Art 1995-2003

Around 1995 the focus of my work shifted from still-life to landscape. Between 1998 and 2006 most of the drawings were concerned with investigating particular landscape sites – usually places I actually visited, but occasionally places I visited only in my imagination. I’ve listed the examples partly under geographical headings and partly thematically.

Landscape 1995-1998

Charnwood 1998-99

Overseas Travels 1999-2003

Dorset Fragments 2001

One Mind 2002

Walking with Crowfoot 2002

In the Autumn of 2001 I presented an exhibition at Dorset County Museum, Dorchester, entitled Dorset Fragments. The text I wrote for the catalogue gives an indication of my thinking at the time:

Most of the works included in this exhibition involve a combination of drawing, painting and textual elements within a pictorial field, referring to direct and remembered experience of specific places and journeys in Dorset – a Dorset Index. They are records of awareness, insight and contemplation transposed into a visual poetics of place.

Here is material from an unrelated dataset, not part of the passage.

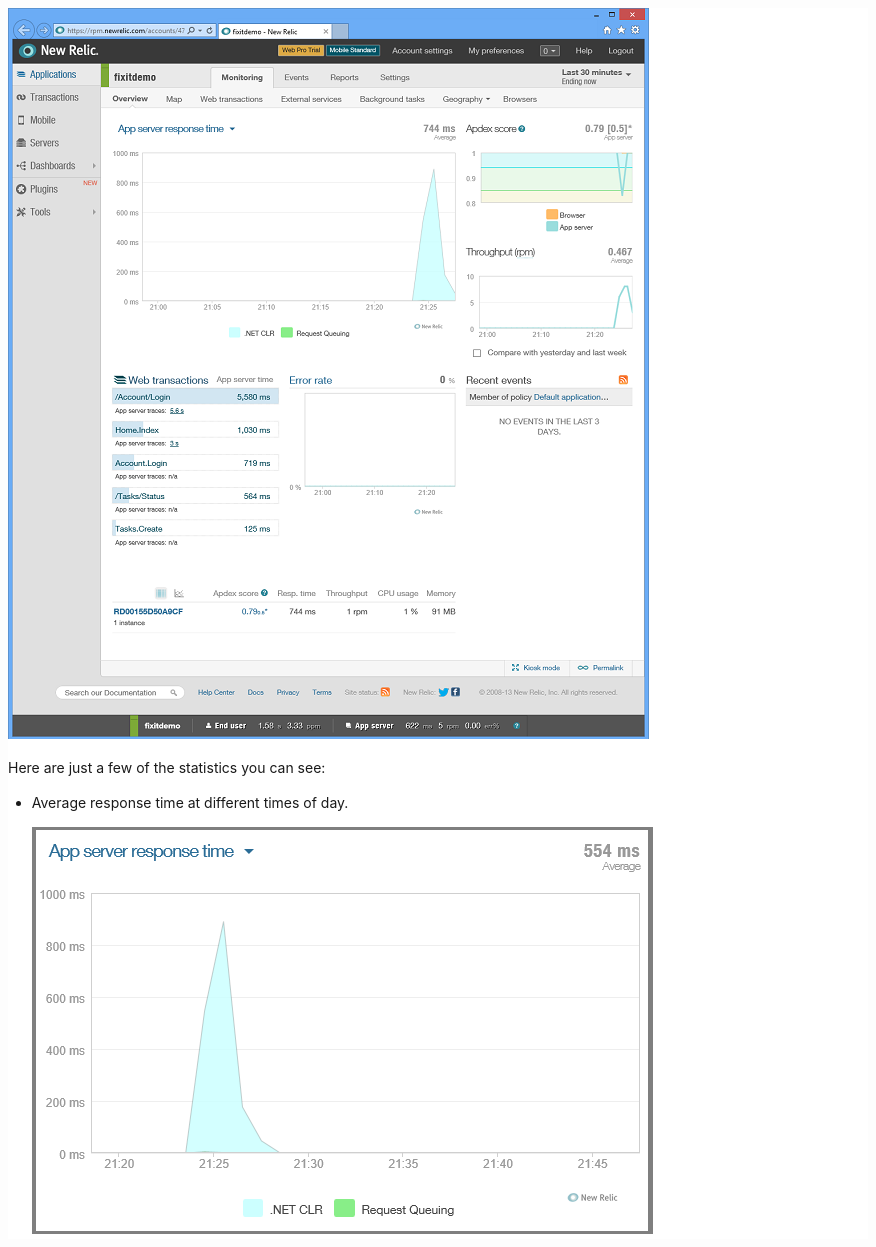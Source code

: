 [![New Relic Monitoring tab](monitoring-and-telemetry/_static/image9.png)](monitoring-and-telemetry/_static/image8.png)

Here are just a few of the statistics you can see:

- Average response time at different times of day.

    ![Response time](monitoring-and-telemetry/_static/image10.png)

The exploration of landscape, of being in a place, and how the experience of landscape continues in the mind long after the direct contact – these are an important part of the subject matter. Memories and meditations on the meaning of a place or event are interwoven with direct visual representations of fragments of landscape. Walks are suggested. Stones picked up along a path are pictured alongside images of trees, buildings and larger panoramas. And these in turn are overlaid with linear forms and signs that suggest contours, tracks, boundaries or horizons. References are made to history and prehistory (plans of settlements, drawings of sites and ruins) and to scientific enquiry (botanical details, skeletal structures and geological forms). They look somewhat like old maps and charts with vignettes, diagrams and notes.  A few of the drawings are of objects in the Museum collections.

Underlying my work is a belief in the arts as modes of being, knowing and doing on a par with the sciences and humanities, and I hope that this exhibition demonstrates some interesting connections between art, natural history and archaeology.

Many of the works are reminiscent of 18th Century topographical drawings and 19th Century landscape photography, but translated into a form that has meaning in the 21st Century.  I hope they convey something of the distinctiveness of Dorset and that they suggest what it is like to be at particular sites, to travel from place to place and to read the ancient and present narratives of the land.